Forse è andata così, è andata che un uomo apparentemente senza storia cerchi di scriversene una e che per farlo scelga un muro, un grande muro, una superficie di 180 metri, l’intera facciata di un ospedale psichiatrico.

E che cominci così a scrivere e a disegnare e a ordinare tutto dentro pagine graffiate con forza sulla parete.

C’è fatica in quella scrittura, fatica fisica.

Bisogna aggredirlo il muro, graffiarlo appunto, per scriverci sopra, per disegnarci dentro.

Le fibbie dei panciotti e delle cinture non scorrono come penne a sfera, ma tagliano, portano via, graffiano appunto.
E fanno male alle mani.
E poi bisogna procurarsele le fibbie e non tutti i pazienti del Ferri sono disponibili a cedere la loro per la storia di un altro.

Quando lo spazio manca, poi, bisogna salire in alto, e per fare questo c’è una panchina, ma non basta e allora bisogna chiedere a qualcuno di potergli salire sulle spalle, magari facendolo a sua volta salire su una sedia e non tutti ne hanno voglia, qualcuno ne ha paura.
È sempre un lavoro lungo e faticoso quello della scrittura, della comunicazione, ma per NOF 4, Astronautico Ingegnere Minerario, all’anagrafe Nannetti Oreste Ferdinando, lo dev’essere stato ancora di più.

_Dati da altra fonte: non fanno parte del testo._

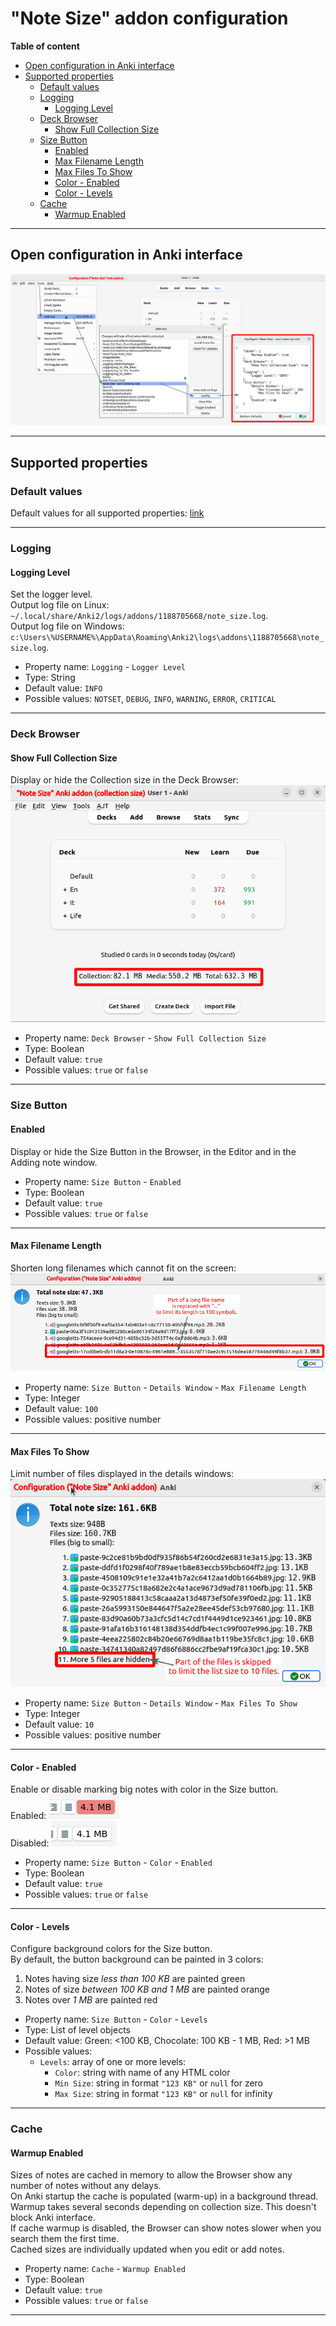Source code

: # "Note Size" addon configuration

**Table of content**

- [Open configuration in Anki interface](#open-configuration-in-anki-interface)
- [Supported properties](#supported-properties)
    - [Default values](#default-values)
    - [Logging](#logging)
        - [Logging Level](#logging-level)
    - [Deck Browser](#deck-browser)
        - [Show Full Collection Size](#show-full-collection-size)
    - [Size Button](#size-button)
        - [Enabled](#enabled)
        - [Max Filename Length](#max-filename-length)
        - [Max Files To Show](#max-files-to-show)
        - [Color - Enabled](#color---enabled)
        - [Color - Levels](#color---levels)
    - [Cache](#cache)
        - [Warmup Enabled](#warmup-enabled)

---

## Open configuration in Anki interface

![](https://raw.githubusercontent.com/Aleks-Ya/note-size-anki-addon/main/description/images/open_config.png)

---

## Supported properties

### Default values

Default values for all supported properties:
[link](https://raw.githubusercontent.com/Aleks-Ya/note-size-anki-addon/main/note_size/config.json)

---

### Logging

#### Logging Level

Set the logger level.  
Output log file on Linux: `~/.local/share/Anki2/logs/addons/1188705668/note_size.log`.  
Output log file on Windows: `c:\Users\%USERNAME%\AppData\Roaming\Anki2\logs\addons\1188705668\note_size.log`.

- Property name: `Logging` - `Logger Level`
- Type: String
- Default value: `INFO`
- Possible values: `NOTSET`, `DEBUG`, `INFO`, `WARNING`, `ERROR`, `CRITICAL`

---

### Deck Browser

#### Show Full Collection Size

Display or hide the Collection size in the Deck Browser:  
![](https://raw.githubusercontent.com/Aleks-Ya/note-size-anki-addon/main/description/images/collection_size.png)

- Property name: `Deck Browser` - `Show Full Collection Size`
- Type: Boolean
- Default value: `true`
- Possible values: `true` or `false`

---

### Size Button

#### Enabled

Display or hide the Size Button in the Browser, in the Editor and in the Adding note window.

- Property name: `Size Button` - `Enabled`
- Type: Boolean
- Default value: `true`
- Possible values: `true` or `false`

---

#### Max Filename Length

Shorten long filenames which cannot fit on the screen:
![](https://raw.githubusercontent.com/Aleks-Ya/note-size-anki-addon/main/description/images/config_max_filename_length.png)

- Property name: `Size Button` - `Details Window` - `Max Filename Length`
- Type: Integer
- Default value: `100`
- Possible values: positive number

---

#### Max Files To Show

Limit number of files displayed in the details windows:
![](https://raw.githubusercontent.com/Aleks-Ya/note-size-anki-addon/main/description/images/config_max_files_to_show.png)

- Property name: `Size Button` - `Details Window` - `Max Files To Show`
- Type: Integer
- Default value: `10`
- Possible values: positive number

---

#### Color - Enabled

Enable or disable marking big notes with color in the Size button.  
Enabled: ![](images/red_size_button.png)  
Disabled: ![img.png](images/size_button_color_disabled.png)

- Property name: `Size Button` - `Color` - `Enabled`
- Type: Boolean
- Default value: `true`
- Possible values: `true` or `false`

---

#### Color - Levels

Configure background colors for the Size button.  
By default, the button background can be painted in 3 colors:

1. Notes having size _less than 100 KB_ are painted green
2. Notes of size _between 100 KB and 1 MB_ are painted orange
3. Notes over _1 MB_ are painted red


- Property name: `Size Button` - `Color` - `Levels`
- Type: List of level objects
- Default value: Green: <100 KB, Chocolate: 100 KB - 1 MB, Red: >1 MB
- Possible values:
    - `Levels`: array of one or more levels:
        - `Color`: string with name of any HTML color
        - `Min Size`: string in format `"123 KB"` or `null` for zero
        - `Max Size`: string in format `"123 KB"` or `null` for infinity

---

### Cache

#### Warmup Enabled

Sizes of notes are cached in memory to allow the Browser show any number of notes without any delays.  
On Anki startup the cache is populated (warm-up) in a background thread. Warmup takes several seconds depending on
collection size. This doesn't block Anki interface.  
If cache warmup is disabled, the Browser can show notes slower when you search them the first time.  
Cached sizes are individually updated when you edit or add notes.

- Property name: `Cache` - `Warmup Enabled`
- Type: Boolean
- Default value: `true`
- Possible values: `true` or `false`

---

Sono disegni meravigliosi, i suoi: vascelli, marziani, simboli alchemici, automobili, astronauti, corriere, volti; sono parole formate da lettere che si avvicinano nel loro segno - in maniera impressionante per i luoghi che abitano - alla scrittura etrusca e che paiono racchiudere nel loro significato antiche conoscenze, ma anche sentimenti di antica memoria e di dolorosa esperienza quotidiana, fra reclusione, solitudine e sofferenza.  

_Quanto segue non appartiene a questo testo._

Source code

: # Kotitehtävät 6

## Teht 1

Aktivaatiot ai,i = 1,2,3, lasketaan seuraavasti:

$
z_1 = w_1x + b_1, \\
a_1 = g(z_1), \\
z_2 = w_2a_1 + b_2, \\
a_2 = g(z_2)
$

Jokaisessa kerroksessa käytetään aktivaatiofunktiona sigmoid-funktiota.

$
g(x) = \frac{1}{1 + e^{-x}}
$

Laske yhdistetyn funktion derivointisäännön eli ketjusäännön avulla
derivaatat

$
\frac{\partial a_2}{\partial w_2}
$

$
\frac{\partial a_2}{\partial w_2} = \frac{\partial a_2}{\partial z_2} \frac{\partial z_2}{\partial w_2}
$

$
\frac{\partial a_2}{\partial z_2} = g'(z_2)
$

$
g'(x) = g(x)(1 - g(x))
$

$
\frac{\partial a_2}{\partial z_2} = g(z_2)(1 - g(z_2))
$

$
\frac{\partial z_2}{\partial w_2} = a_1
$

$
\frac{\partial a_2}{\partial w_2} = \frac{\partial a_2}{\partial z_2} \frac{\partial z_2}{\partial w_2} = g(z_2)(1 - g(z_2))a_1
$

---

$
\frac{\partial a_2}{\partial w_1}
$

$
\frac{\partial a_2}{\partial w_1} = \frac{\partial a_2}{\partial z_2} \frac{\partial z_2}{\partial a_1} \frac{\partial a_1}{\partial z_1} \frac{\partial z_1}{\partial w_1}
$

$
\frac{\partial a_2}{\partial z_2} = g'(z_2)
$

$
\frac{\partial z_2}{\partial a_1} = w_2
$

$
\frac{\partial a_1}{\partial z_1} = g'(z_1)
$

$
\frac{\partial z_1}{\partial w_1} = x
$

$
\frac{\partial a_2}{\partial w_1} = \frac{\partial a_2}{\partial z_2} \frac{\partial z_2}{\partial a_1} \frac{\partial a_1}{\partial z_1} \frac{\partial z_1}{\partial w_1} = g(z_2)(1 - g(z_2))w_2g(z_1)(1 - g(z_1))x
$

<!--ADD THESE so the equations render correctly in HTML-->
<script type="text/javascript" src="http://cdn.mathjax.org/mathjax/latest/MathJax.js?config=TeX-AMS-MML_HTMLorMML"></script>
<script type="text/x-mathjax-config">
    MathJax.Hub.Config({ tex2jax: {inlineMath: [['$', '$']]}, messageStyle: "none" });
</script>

Mi sono sempre chiesta quale fosse stata, nel profondo, la necessità di quel segno così faticoso, così ermetico.
Non era quella l’unica possibilità che NOF 4 aveva di comunicare: scriveva lettere, cartoline postali, parlava, forse poco, ma parlava.
A chi, dunque, era dedicata quella tensione così forte e faticosa che ha spinto NOF 4 a scrivere sull’intera facciata dell’Ospedale Psichiatrico di Volterra?

Io non ho mai avuto la sensazione che le pagine di quel diario murale fossero rivolte agli altri, all’umanità che lì viveva, a quella che di lì passava più o meno distrattamente, a chi lì esercitava la sua professione di medico o di infermiere e nemmeno a chi un giorno quei segni li avrebbe riconosciuti o interpretati o filmati. Quindi non erano rivolte nemmeno a me. Purtroppo.

Quello che penso, che amo pensare, è che NOF 4 avesse altri interlocutori con i quali dialogare, ai quali mostrare i propri disegni e passare le chiavi del proprio sistema minerario.

Amo immaginare che quegli interlocutori lo avessero capito bene quel pazzo e che con lui avessero disposto piani e progetti per altre dimensioni, di certo non per questa, avviata a quella lenta agonia di significati e bellezza a cui assistiamo giorno dopo giorno.

NOF 4 è morto già da molti anni.

O almeno così fa credere.

Il suo diario, come in accordo con Volontà Altre, si sta sgretolando, affinché rimanga il segreto.